### Task item
The lines to repeat are those below from the one containing "Podemos calcular a" down to the one containing "d2) > s(q, d1)*.", both included; reproduce them exactly and nothing else.

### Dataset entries

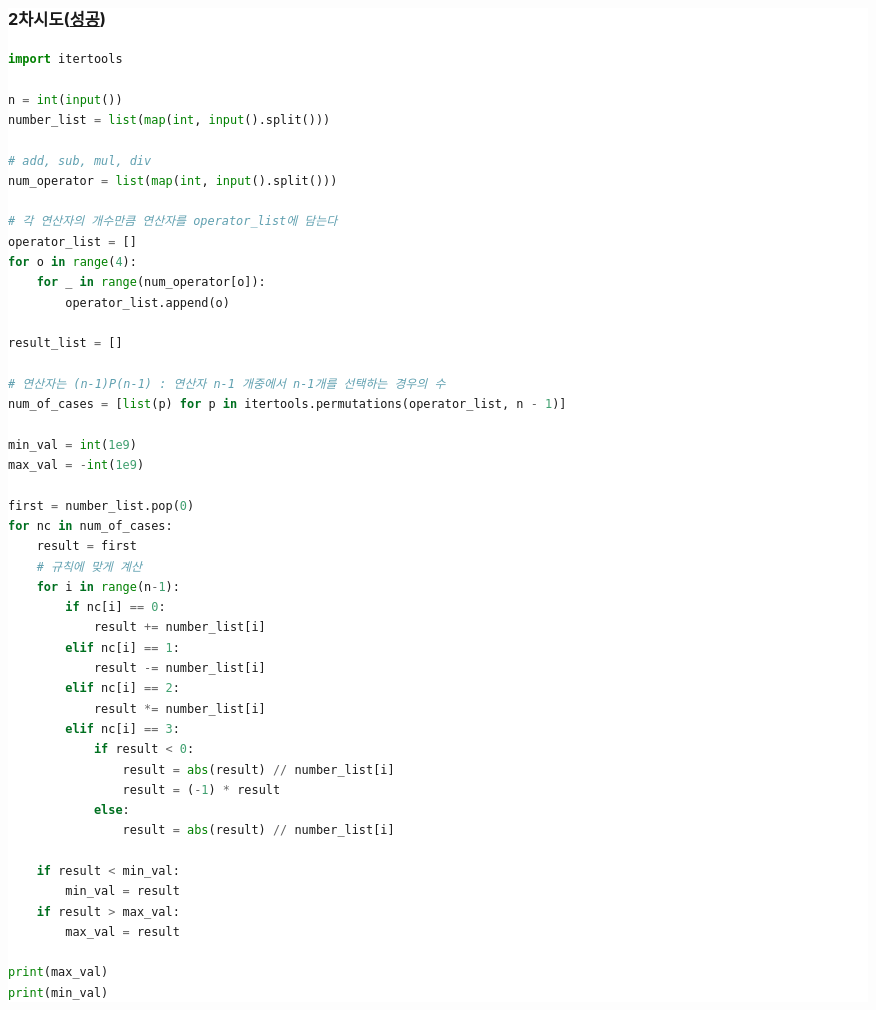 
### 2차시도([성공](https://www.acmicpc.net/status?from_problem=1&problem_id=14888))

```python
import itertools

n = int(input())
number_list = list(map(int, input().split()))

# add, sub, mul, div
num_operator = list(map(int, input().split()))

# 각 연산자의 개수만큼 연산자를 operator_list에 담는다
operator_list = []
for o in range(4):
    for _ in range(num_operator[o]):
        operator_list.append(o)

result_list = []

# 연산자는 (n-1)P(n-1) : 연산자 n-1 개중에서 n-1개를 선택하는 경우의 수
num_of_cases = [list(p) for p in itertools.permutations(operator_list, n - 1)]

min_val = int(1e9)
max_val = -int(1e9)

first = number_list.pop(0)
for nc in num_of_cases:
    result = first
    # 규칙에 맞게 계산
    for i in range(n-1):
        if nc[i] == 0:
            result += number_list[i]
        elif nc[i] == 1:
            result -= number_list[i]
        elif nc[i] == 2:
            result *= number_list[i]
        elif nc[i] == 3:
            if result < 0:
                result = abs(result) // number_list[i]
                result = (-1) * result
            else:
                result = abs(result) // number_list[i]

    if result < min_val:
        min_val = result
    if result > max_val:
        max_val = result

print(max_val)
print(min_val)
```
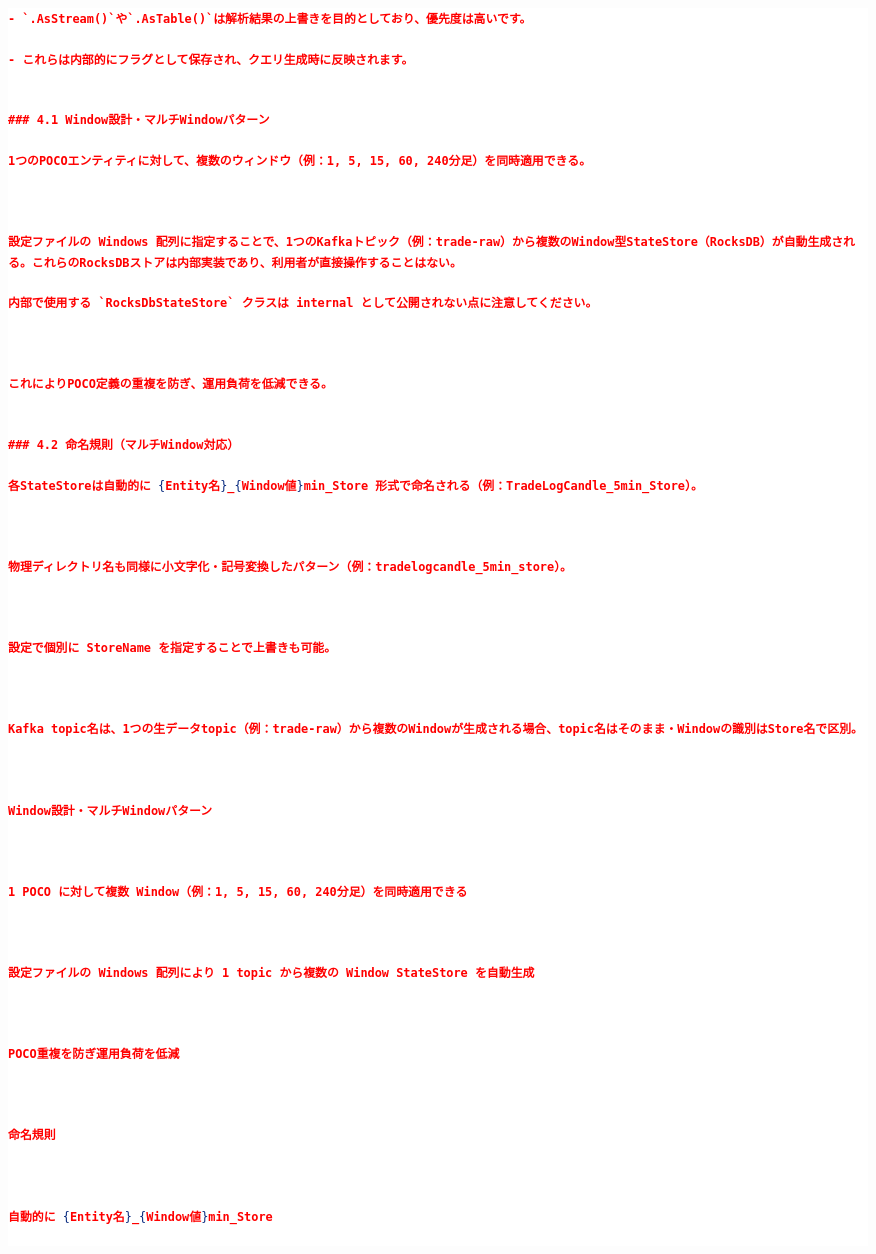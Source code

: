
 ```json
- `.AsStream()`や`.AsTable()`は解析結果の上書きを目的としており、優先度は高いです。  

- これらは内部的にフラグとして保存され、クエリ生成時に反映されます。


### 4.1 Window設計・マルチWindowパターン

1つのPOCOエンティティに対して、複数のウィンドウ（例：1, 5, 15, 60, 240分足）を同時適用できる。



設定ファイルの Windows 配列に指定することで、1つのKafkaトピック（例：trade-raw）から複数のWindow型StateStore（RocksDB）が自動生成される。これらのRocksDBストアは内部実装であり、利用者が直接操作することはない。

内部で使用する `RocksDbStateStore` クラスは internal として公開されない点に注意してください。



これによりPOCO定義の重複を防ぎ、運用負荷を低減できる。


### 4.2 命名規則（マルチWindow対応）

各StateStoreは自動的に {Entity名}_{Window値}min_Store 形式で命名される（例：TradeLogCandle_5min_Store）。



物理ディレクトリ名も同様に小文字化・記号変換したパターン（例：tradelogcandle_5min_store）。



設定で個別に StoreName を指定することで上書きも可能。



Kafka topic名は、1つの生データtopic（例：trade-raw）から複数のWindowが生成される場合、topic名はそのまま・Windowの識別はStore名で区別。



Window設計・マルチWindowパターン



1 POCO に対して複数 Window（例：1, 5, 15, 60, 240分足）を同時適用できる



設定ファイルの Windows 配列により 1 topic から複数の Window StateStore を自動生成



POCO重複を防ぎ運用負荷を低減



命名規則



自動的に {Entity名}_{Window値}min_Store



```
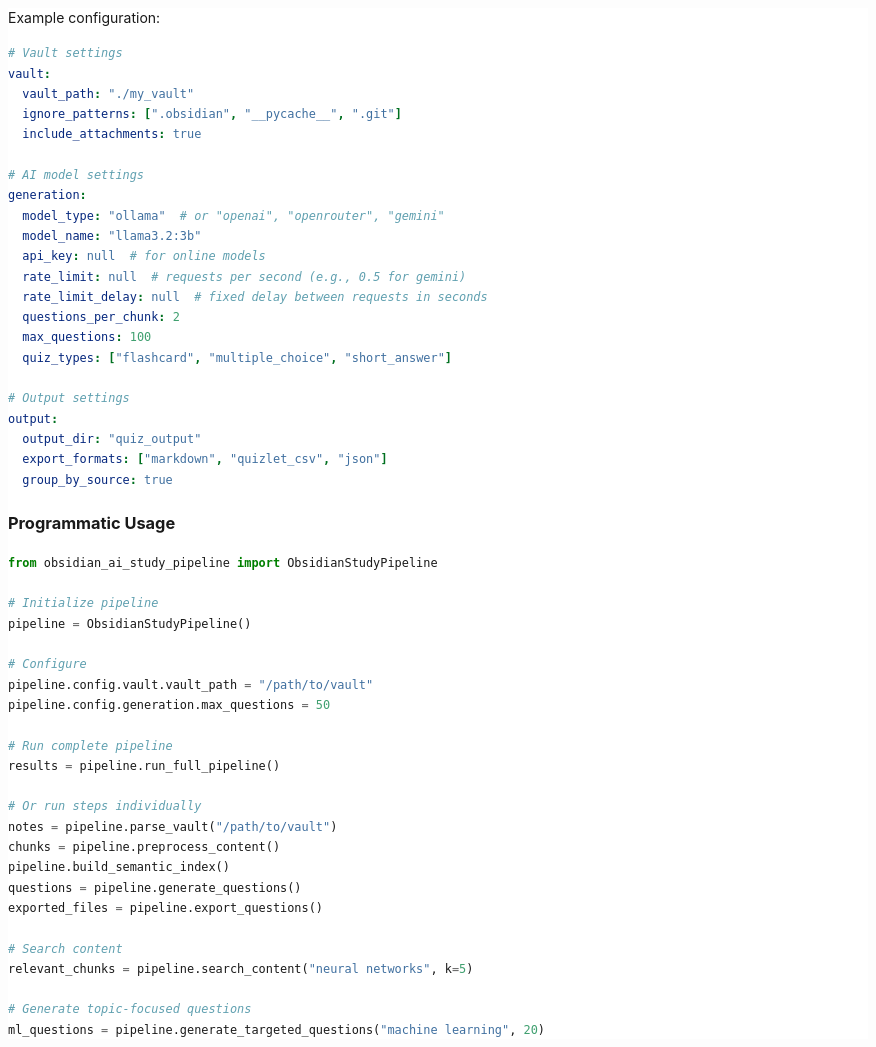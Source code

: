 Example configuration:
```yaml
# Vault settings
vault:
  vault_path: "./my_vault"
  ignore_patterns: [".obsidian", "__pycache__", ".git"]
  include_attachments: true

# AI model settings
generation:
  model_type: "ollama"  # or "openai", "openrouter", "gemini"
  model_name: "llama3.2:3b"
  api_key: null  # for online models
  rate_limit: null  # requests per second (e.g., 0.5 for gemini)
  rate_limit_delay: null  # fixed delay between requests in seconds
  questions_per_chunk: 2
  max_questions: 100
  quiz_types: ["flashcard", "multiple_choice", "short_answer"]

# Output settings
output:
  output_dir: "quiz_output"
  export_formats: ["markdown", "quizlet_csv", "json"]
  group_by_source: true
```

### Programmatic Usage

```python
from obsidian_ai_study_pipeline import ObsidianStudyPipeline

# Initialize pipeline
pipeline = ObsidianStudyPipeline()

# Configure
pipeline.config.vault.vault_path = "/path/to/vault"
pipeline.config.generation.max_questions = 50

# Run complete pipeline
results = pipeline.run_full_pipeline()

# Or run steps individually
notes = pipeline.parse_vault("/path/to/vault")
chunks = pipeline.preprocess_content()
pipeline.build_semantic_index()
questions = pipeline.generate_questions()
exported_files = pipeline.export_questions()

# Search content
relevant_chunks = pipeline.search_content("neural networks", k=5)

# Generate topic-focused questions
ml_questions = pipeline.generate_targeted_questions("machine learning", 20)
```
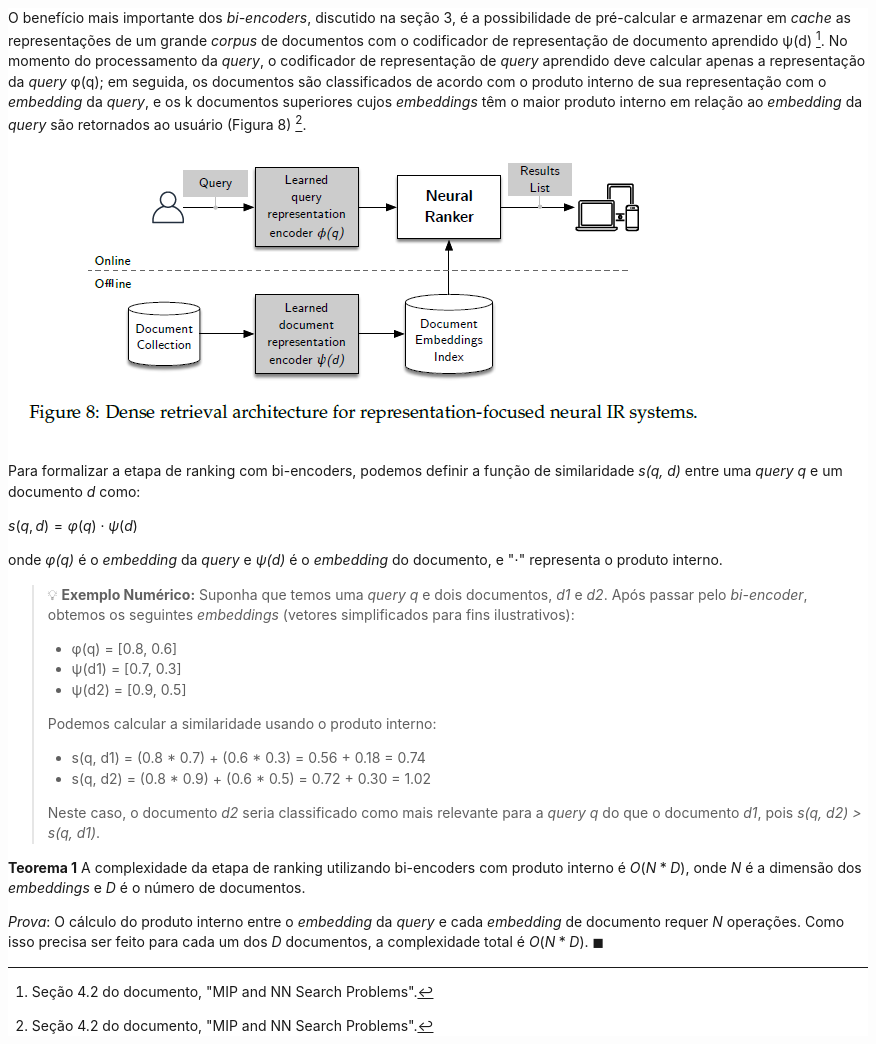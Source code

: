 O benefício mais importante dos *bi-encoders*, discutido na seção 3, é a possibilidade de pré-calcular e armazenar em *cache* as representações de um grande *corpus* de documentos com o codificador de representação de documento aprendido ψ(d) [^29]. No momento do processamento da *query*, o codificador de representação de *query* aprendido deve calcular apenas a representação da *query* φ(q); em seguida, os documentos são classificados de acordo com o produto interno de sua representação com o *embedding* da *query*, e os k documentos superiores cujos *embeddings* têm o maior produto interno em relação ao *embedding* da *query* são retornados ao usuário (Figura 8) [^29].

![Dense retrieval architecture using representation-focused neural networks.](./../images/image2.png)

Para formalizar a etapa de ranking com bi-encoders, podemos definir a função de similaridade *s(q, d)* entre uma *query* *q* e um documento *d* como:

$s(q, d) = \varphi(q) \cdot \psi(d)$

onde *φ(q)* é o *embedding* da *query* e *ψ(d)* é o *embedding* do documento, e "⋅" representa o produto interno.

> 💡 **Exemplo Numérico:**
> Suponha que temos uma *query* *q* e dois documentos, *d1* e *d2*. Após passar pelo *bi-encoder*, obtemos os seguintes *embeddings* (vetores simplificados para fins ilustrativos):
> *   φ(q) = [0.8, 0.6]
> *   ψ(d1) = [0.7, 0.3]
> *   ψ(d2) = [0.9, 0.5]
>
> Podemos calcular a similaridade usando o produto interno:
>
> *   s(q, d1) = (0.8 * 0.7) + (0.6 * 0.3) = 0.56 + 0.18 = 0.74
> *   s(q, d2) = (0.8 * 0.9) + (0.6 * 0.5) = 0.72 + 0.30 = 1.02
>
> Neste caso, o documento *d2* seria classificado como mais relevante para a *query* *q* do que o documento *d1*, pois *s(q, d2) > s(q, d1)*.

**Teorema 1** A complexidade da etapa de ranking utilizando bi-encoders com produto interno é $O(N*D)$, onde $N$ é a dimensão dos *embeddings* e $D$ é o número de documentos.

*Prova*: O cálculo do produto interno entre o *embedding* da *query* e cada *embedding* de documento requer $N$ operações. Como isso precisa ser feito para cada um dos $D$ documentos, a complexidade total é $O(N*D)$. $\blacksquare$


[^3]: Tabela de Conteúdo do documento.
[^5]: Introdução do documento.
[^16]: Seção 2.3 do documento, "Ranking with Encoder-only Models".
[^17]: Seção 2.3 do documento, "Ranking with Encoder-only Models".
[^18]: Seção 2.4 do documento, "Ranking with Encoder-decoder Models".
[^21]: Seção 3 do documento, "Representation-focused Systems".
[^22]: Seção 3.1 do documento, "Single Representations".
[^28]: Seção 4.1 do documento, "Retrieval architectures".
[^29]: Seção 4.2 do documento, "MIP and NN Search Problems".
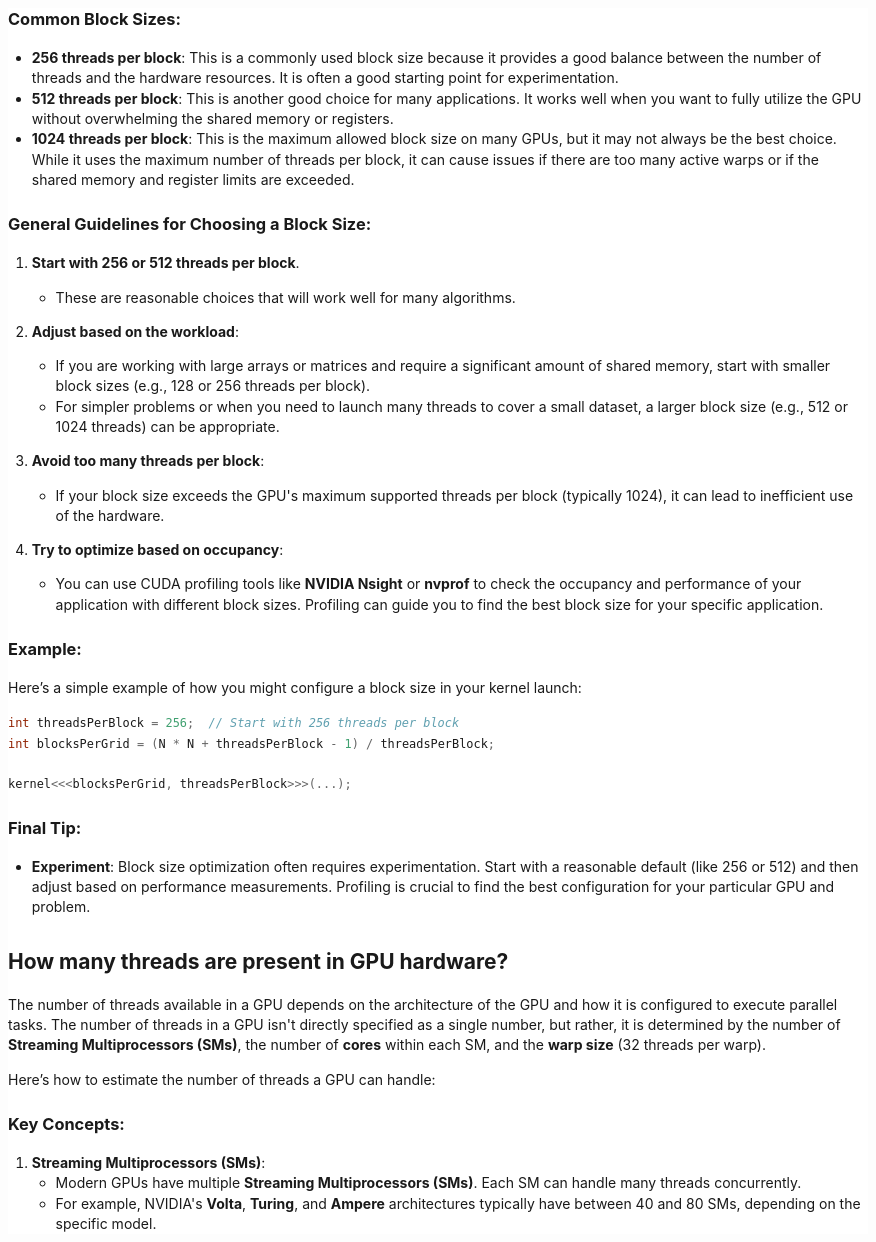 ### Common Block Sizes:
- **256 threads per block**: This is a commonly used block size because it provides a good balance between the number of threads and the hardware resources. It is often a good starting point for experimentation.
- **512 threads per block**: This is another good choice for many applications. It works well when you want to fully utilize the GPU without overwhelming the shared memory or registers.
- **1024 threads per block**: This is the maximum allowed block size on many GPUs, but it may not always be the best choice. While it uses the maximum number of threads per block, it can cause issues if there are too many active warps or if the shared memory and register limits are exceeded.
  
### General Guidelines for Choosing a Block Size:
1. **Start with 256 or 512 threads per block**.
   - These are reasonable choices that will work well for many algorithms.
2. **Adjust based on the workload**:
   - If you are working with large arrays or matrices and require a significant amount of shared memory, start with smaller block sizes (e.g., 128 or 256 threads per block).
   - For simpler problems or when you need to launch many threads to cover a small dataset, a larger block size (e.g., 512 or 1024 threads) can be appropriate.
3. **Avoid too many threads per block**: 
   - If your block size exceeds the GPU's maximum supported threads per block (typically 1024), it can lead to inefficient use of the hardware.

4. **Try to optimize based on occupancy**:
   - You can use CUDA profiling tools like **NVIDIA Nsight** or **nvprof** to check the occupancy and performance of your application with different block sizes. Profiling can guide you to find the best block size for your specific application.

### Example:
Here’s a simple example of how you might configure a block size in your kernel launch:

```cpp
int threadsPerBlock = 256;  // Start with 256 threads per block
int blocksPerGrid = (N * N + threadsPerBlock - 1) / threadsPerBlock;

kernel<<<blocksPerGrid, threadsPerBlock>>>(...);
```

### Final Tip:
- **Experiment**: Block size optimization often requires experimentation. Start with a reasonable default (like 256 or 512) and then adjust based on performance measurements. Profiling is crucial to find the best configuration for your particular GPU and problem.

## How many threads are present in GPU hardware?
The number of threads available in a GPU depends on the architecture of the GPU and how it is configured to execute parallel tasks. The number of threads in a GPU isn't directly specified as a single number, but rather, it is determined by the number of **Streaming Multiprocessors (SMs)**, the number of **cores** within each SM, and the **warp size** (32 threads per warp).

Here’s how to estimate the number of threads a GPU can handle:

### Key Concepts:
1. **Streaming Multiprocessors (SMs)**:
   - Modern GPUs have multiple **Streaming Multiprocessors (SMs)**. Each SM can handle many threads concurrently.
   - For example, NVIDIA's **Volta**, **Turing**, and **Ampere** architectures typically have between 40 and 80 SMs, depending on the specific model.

### Response box
> Podemos calcular a similaridade usando o produto interno:
>
> *   s(q, d1) = (0.8 * 0.7) + (0.6 * 0.3) = 0.56 + 0.18 = 0.74
> *   s(q, d2) = (0.8 * 0.9) + (0.6 * 0.5) = 0.72 + 0.30 = 1.02
>
> Neste caso, o documento *d2* seria classificado como mais relevante para a *query* *q* do que o documento *d1*, pois *s(q, d2) > s(q, d1)*.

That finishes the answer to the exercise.